_Try it_.
Reproduce the lines below from the one that contains "2、先来 **顺序执行** 所有拦截器的 preHandle 方法" through the end, inclusive, and add nothing.

(Records for this task)

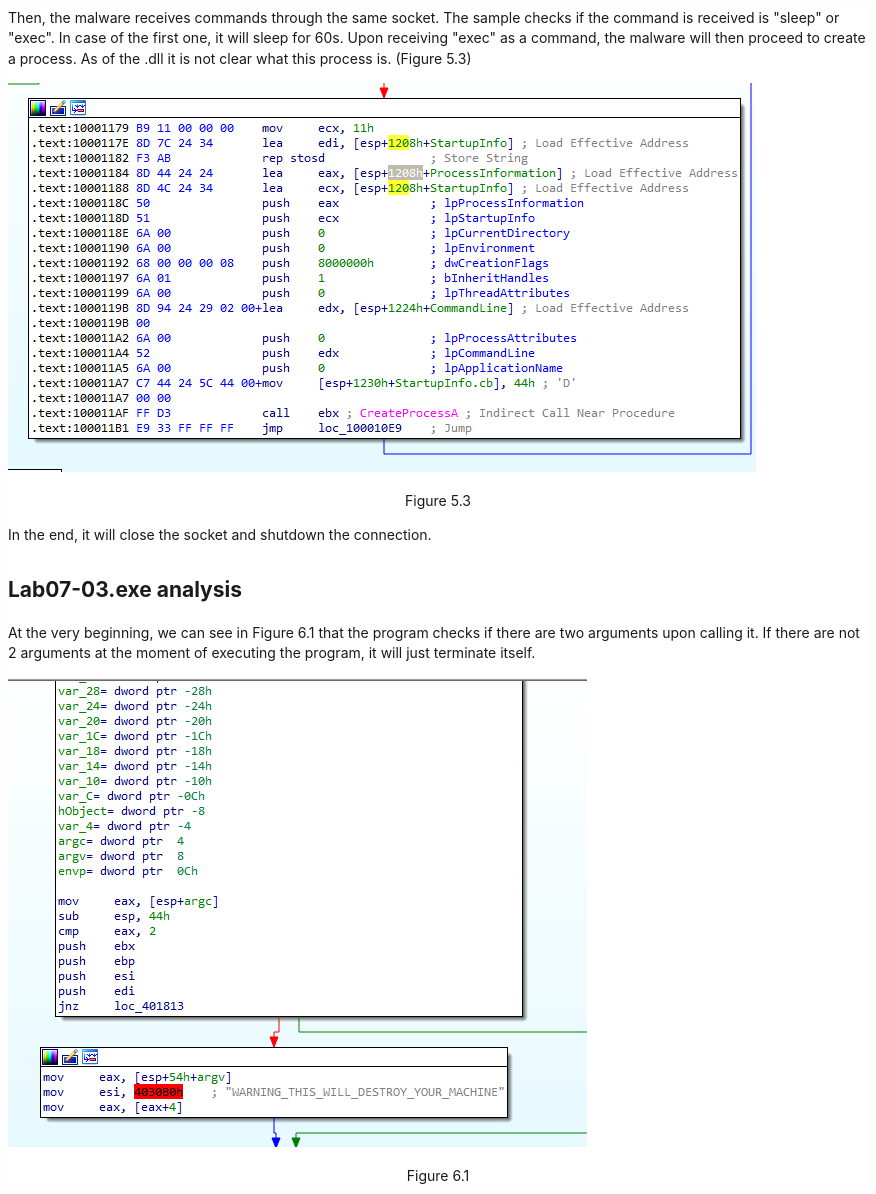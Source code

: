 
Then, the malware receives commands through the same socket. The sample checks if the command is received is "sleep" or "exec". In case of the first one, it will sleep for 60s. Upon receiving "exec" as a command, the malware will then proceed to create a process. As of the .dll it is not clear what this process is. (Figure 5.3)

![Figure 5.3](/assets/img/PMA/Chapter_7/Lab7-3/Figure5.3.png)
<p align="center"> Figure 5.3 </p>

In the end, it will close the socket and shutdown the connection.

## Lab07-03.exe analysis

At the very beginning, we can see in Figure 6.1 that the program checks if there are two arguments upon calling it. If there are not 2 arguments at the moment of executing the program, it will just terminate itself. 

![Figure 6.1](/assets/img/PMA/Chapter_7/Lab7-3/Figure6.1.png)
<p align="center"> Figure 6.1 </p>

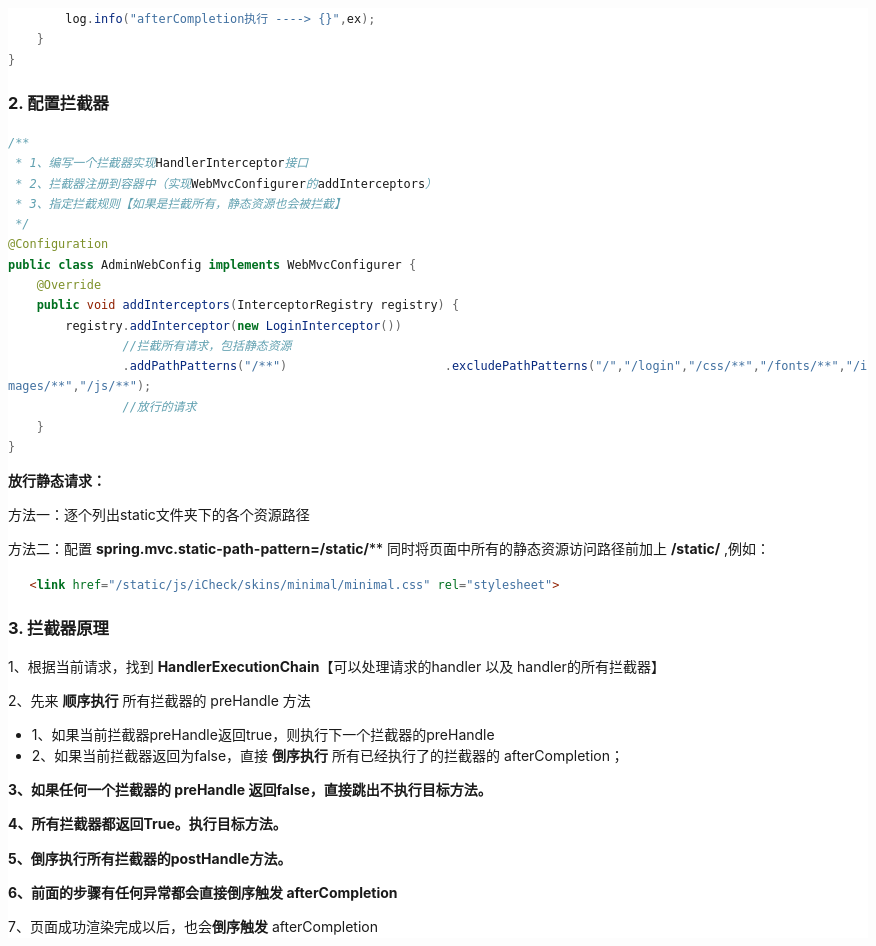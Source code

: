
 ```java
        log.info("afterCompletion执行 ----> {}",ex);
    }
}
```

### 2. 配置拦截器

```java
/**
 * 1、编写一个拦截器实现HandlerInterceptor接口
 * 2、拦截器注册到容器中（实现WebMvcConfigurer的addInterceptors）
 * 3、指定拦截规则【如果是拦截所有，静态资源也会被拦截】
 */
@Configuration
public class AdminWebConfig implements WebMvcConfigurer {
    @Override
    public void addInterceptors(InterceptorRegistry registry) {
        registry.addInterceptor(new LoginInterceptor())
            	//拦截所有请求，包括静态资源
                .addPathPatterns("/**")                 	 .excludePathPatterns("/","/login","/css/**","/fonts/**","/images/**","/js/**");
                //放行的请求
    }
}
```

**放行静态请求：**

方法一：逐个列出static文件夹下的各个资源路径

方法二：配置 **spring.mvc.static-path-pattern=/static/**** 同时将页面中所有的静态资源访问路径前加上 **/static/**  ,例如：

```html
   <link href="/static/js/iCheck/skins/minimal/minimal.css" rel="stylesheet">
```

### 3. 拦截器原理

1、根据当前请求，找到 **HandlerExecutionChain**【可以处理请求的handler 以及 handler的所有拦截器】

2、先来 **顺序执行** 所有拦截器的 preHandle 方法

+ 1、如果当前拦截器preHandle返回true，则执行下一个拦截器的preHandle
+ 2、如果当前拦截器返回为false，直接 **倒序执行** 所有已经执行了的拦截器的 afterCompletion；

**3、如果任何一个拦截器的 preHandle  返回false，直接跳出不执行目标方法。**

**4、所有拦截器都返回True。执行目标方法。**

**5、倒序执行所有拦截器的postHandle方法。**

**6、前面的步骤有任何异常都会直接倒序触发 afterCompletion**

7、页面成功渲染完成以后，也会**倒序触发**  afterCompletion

(End Records for this task)

_Reply to the task_.
2、先来 **顺序执行** 所有拦截器的 preHandle 方法

+ 1、如果当前拦截器preHandle返回true，则执行下一个拦截器的preHandle
+ 2、如果当前拦截器返回为false，直接 **倒序执行** 所有已经执行了的拦截器的 afterCompletion；

**3、如果任何一个拦截器的 preHandle  返回false，直接跳出不执行目标方法。**

**4、所有拦截器都返回True。执行目标方法。**

**5、倒序执行所有拦截器的postHandle方法。**

**6、前面的步骤有任何异常都会直接倒序触发 afterCompletion**

7、页面成功渲染完成以后，也会**倒序触发**  afterCompletion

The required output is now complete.